__What is expected__. Which lines of the data include the string "ConcreteStateB"? List them all.

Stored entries
———
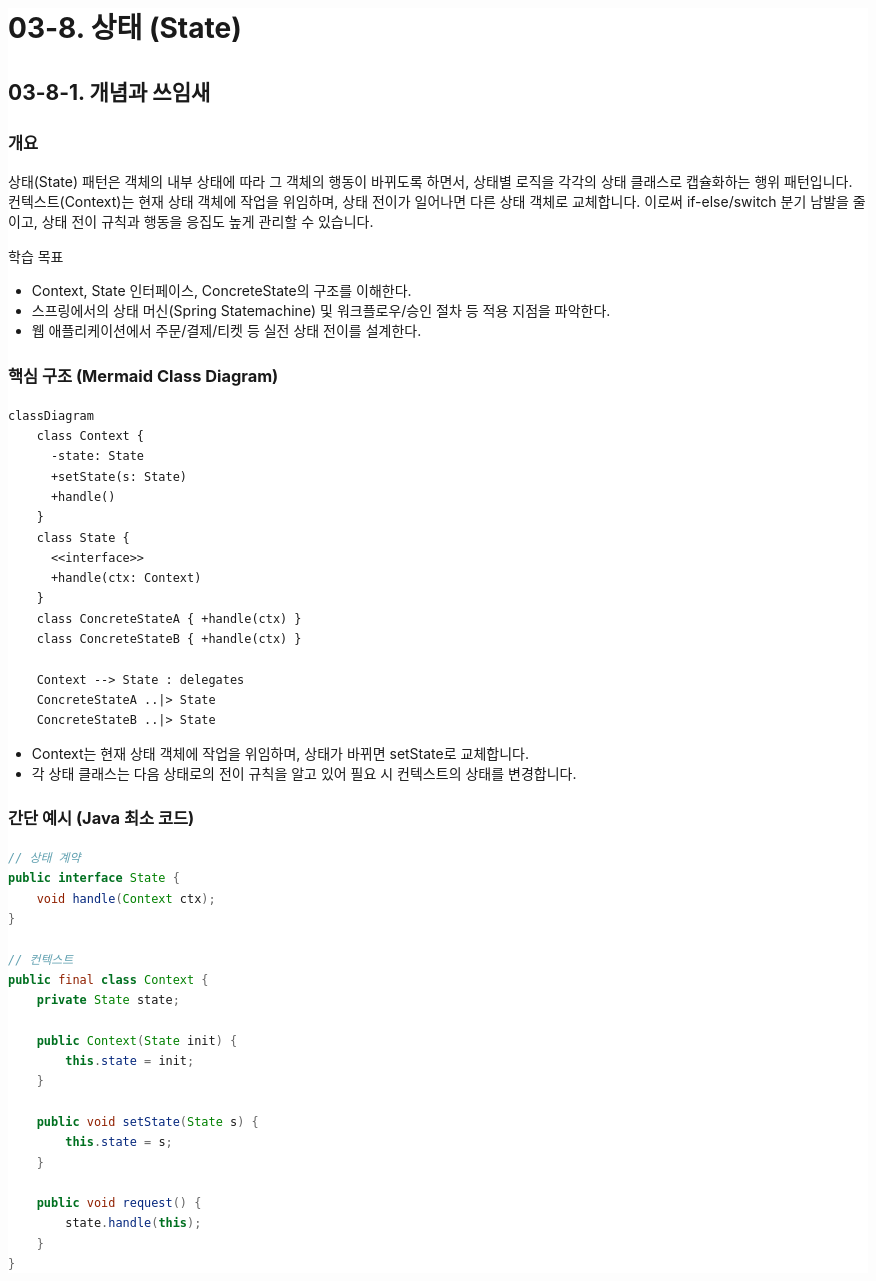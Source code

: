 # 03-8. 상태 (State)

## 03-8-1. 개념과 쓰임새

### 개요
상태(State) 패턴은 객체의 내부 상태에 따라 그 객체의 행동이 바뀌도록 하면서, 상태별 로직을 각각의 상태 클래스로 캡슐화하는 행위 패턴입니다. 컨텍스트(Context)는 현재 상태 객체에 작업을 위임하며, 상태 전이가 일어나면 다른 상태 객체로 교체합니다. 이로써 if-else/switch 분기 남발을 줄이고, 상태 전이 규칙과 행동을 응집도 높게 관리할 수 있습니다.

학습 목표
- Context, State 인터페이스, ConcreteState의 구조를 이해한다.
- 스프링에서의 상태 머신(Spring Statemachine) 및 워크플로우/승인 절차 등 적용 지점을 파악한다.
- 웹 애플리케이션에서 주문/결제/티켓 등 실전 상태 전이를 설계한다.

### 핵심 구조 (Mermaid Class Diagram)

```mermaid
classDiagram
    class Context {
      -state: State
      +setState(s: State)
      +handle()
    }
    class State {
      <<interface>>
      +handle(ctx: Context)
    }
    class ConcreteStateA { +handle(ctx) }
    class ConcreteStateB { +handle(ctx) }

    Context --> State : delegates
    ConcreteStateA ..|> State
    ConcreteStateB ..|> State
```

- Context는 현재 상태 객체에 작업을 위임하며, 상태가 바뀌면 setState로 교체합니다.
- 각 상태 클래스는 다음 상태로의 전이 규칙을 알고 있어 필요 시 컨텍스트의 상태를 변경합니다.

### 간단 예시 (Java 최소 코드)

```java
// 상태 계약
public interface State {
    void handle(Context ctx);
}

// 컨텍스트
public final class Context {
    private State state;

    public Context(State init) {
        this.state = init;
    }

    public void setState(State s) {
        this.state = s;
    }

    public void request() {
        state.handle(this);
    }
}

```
———
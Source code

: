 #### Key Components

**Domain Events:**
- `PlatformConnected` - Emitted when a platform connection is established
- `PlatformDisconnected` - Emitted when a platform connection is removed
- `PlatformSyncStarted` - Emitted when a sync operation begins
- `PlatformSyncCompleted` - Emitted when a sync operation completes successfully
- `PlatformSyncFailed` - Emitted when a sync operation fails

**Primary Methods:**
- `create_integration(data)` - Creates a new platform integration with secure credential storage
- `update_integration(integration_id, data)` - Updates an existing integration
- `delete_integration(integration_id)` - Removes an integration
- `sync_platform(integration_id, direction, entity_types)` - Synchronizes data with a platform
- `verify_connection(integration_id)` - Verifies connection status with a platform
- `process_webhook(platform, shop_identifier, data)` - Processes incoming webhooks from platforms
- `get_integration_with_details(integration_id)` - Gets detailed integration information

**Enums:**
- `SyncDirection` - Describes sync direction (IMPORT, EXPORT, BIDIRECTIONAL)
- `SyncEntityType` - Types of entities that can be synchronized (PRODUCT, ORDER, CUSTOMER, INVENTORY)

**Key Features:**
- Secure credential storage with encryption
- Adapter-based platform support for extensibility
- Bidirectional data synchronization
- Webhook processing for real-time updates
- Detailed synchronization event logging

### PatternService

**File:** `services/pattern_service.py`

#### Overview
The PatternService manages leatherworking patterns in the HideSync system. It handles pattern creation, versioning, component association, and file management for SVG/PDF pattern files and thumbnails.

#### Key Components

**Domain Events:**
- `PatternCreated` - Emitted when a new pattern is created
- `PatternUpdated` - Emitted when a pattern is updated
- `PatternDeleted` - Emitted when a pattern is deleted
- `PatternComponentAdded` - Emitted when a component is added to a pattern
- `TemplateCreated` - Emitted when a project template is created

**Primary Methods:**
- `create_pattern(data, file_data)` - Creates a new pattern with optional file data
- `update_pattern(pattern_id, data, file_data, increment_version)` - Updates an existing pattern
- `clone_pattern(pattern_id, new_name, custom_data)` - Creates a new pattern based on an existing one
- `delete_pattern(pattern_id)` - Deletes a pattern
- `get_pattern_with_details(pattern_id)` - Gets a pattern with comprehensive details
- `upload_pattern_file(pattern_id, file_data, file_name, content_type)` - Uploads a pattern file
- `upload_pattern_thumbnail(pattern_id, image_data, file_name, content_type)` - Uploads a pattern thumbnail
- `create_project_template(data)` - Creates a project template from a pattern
———
__Solution for this task__.
    class ConcreteStateB { +handle(ctx) }
    ConcreteStateB ..|> State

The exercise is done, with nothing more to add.